Hi Bryan,

first thanks a lot for your comments.
I am answering them inline.

Bryan Turner wrote:
Arnaud,

Thanks for the new paper, there is a lot of nice data here. The presented graphs and analysis indeed suggest that the BitTorrent protocol's choices achieve near-optimal data distribution in its paradigm (single file, block-based content distribution). I agree with your suggestions for fairness criteria, and my own suggestions are similar (my suggestion is for a reputation-based system to model leechers and free-riders).
the first point I want to make clear is that we place ourselves in the context of P2P file delivery in the current Internet. This context has one important implications: there is a good network connectivity and everybody can discuss
with everybody (2 NATed peers cannot communicate
with each other directly, but this is not a network issue, this is an end user issue)
You will see in the following why this is important.

That should be clear in the paper, if it was not tell me so that I can improve the argumentation.


However, I disagree with several conclusions you make along the way. A brief overview:
- Byte-for-byte fairness is not appropriate
I still claim that in the context of P2P file transfer (see below)
- Network Coding is not justified
in our context.

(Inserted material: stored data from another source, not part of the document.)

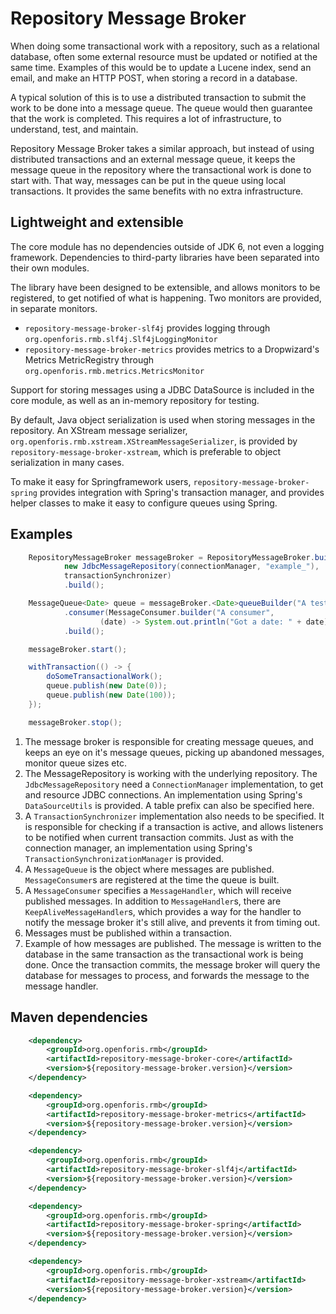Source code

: Repository Message Broker
=========================
When doing some transactional work with a repository, such as a relational database,
often some external resource must be updated or notified at the same time.
Examples of this would be to update a Lucene index, send an email, and make an HTTP POST, when storing a record in a database.

A typical solution of this is to use a distributed transaction to submit the work to be done into a message queue.
The queue would then guarantee that the work is completed.
This requires a lot of infrastructure, to understand, test, and maintain.

Repository Message Broker takes a similar approach, but instead of using distributed transactions
and an external message queue, it keeps the message queue in the repository where the transactional work is done to
start with. That way, messages can be put in the queue using local transactions.
It provides the same benefits with no extra infrastructure.


Lightweight and extensible
--------------------------
The core module has no dependencies outside of JDK 6, not even a logging framework.
Dependencies to third-party libraries have been separated into their own modules.

The library have been designed to be extensible, and allows monitors to be registered,
to get notified of what is happening. Two monitors are provided, in separate monitors.

* `repository-message-broker-slf4j` provides logging through `org.openforis.rmb.slf4j.Slf4jLoggingMonitor`
* `repository-message-broker-metrics` provides metrics to a Dropwizard's Metrics MetricRegistry through
  `org.openforis.rmb.metrics.MetricsMonitor`

Support for storing messages using a JDBC DataSource is included in the core module,
as well as an in-memory repository for testing.

By default, Java object serialization is used when storing messages in the repository.
An XStream message serializer, `org.openforis.rmb.xstream.XStreamMessageSerializer`,
is provided by `repository-message-broker-xstream`,
which is preferable to object serialization in many cases.

To make it easy for Springframework users, `repository-message-broker-spring` provides integration with
Spring's transaction manager, and provides helper classes to make it easy to configure queues using Spring.

Examples
--------
```java
    RepositoryMessageBroker messageBroker = RepositoryMessageBroker.builder(    // (1)
            new JdbcMessageRepository(connectionManager, "example_"),           // (2)
            transactionSynchronizer)                                            // (3)
            .build();

    MessageQueue<Date> queue = messageBroker.<Date>queueBuilder("A test queue") // (4)
            .consumer(MessageConsumer.builder("A consumer",
                    (date) -> System.out.println("Got a date: " + date)))       // (5)
            .build();

    messageBroker.start();

    withTransaction(() -> {                                                     // (6)
        doSomeTransactionalWork();
        queue.publish(new Date(0));                                             // (7)
        queue.publish(new Date(100));
    });

    messageBroker.stop();
```

1. The message broker is responsible for creating message queues, and keeps an eye on it's message queues,
picking up abandoned messages, monitor queue sizes etc.
2. The MessageRepository is working with the underlying repository.
The `JdbcMessageRepository` need a `ConnectionManager` implementation, to get and resource JDBC connections.
An implementation using Spring's `DataSourceUtils` is provided. A table prefix can also be specified here.
3. A `TransactionSynchronizer` implementation also needs to be specified. It is responsible for checking
if a transaction is active, and allows listeners to be notified when current transaction commits.
Just as with the connection manager, an implementation using Spring's `TransactionSynchronizationManager` is provided.
4. A `MessageQueue` is the object where messages are published. `MessageConsumer`s are registered at the time
the queue is built.
5. A `MessageConsumer` specifies a `MessageHandler`, which will receive published messages. In addition to
`MessageHandler`s, there are `KeepAliveMessageHandler`s, which provides a way for the handler to
notify the message broker it's still alive, and prevents it from timing out.
6. Messages must be published within a transaction.
7. Example of how messages are published. The message is written to the database in the same transaction
as the transactional work is being done. Once the transaction commits, the message broker will query
the database for messages to process, and forwards the message to the message handler.


Maven dependencies
------------------
```xml
    <dependency>
        <groupId>org.openforis.rmb</groupId>
        <artifactId>repository-message-broker-core</artifactId>
        <version>${repository-message-broker.version}</version>
    </dependency>

    <dependency>
        <groupId>org.openforis.rmb</groupId>
        <artifactId>repository-message-broker-metrics</artifactId>
        <version>${repository-message-broker.version}</version>
    </dependency>

    <dependency>
        <groupId>org.openforis.rmb</groupId>
        <artifactId>repository-message-broker-slf4j</artifactId>
        <version>${repository-message-broker.version}</version>
    </dependency>

    <dependency>
        <groupId>org.openforis.rmb</groupId>
        <artifactId>repository-message-broker-spring</artifactId>
        <version>${repository-message-broker.version}</version>
    </dependency>

    <dependency>
        <groupId>org.openforis.rmb</groupId>
        <artifactId>repository-message-broker-xstream</artifactId>
        <version>${repository-message-broker.version}</version>
    </dependency>
```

Network coding can be a good solution in the context of ad-hoc networks, or in any other network where connectivity is a problem, i.e., when local rarest first does not work optimally. Note, however, that network coding requires significant computing capabilities that a sensor network or an ad hoc network based on basic terminals (e.g., mobile phones) cannot afford for now.

There are other scenarios where network coding can help.
But, I still claim that in the current Internet and on a representative set of reat torrents we monitored, network coding would not improve
the performance significantly enough to be justified.


Fairness:

I am unconvinced by the arguments against byte-for-byte fairness. Your evidence to support this is that tit-for-tat does not take into account the excess capacity of some torrents (ie: more seeders than leechers). Yet this situation is equivalent under byte-for-byte and choking rules. Leechers are upholding the byte-for-byte policy (seeders cannot, as you mention) and thus only leechers are restricting their upload capacities to free-riders, and rightly so. Seeds (who hold the excess capacity) are distributing this capacity fairly to all peers. Thus, choking and byte-for-byte are equivalent in this regard - free riders receive a share of the bandwidth equal to the fair distribution given by seeders in both cases.
I am not sure I understand your point.
Byte-for-byte (BFB) algorithm and choke algorithm (CA) are far from being equivalent. In all the studies that mention BFB I am aware of, they never mention the case of seeds. They simply say that peers must not receive more than they give. This is the definition of BFB. You can introduce a threshold, but it does not change the main idea and there is no proposed solution
to define a dynamic threshold.

It is not correct to say that peers must not receive more than they send. As I wrote in the report, leechers have an asymmetric capacity most of the time and seeds offer capacity for free. With BFB you cannot benefit from this excess capacity. The only one solution is to define a dynamic threshold, but this is an optimization problem that is not solved, and I believe to be very hard to solve practically, for no benefit
compared to CA.

Remember that the main (and single argument) in all the studies that discuss BFB solutions is that free riders can get a high service from a torrent. This problem in all the studies I am aware of comes from the old choke algorithm in seed state that favors fast downloaders. With the new choke algorithm in seed state all the observed unfairness disappear (in the sense of the fairness
I define in the paper).



The more important case, when excess capacity is not available, free riders should be eliminated or diminished. Because leecher participation cannot be proven, the only other method of measurement is via equal exchange of services. Byte-for-byte is one such measurement (reputation systems are another). In this scenario, free riders will only receive a small credit from the leechers in the swarm before having to resort to hand-outs from the seeds. With the seeds giving fair capacity to the swarm, the free riders will receive very little of the swarm capacity, while the participating leechers will receive fair resources.
CA gives the same result from our measurements. It guarantees that a peer cannot receive more from a torrent than a peer that contributes more than him. Here again, with BFB we will not use all the capacity of the torrent because it is based on a fairness criterion that is not correct in a P2P architecture.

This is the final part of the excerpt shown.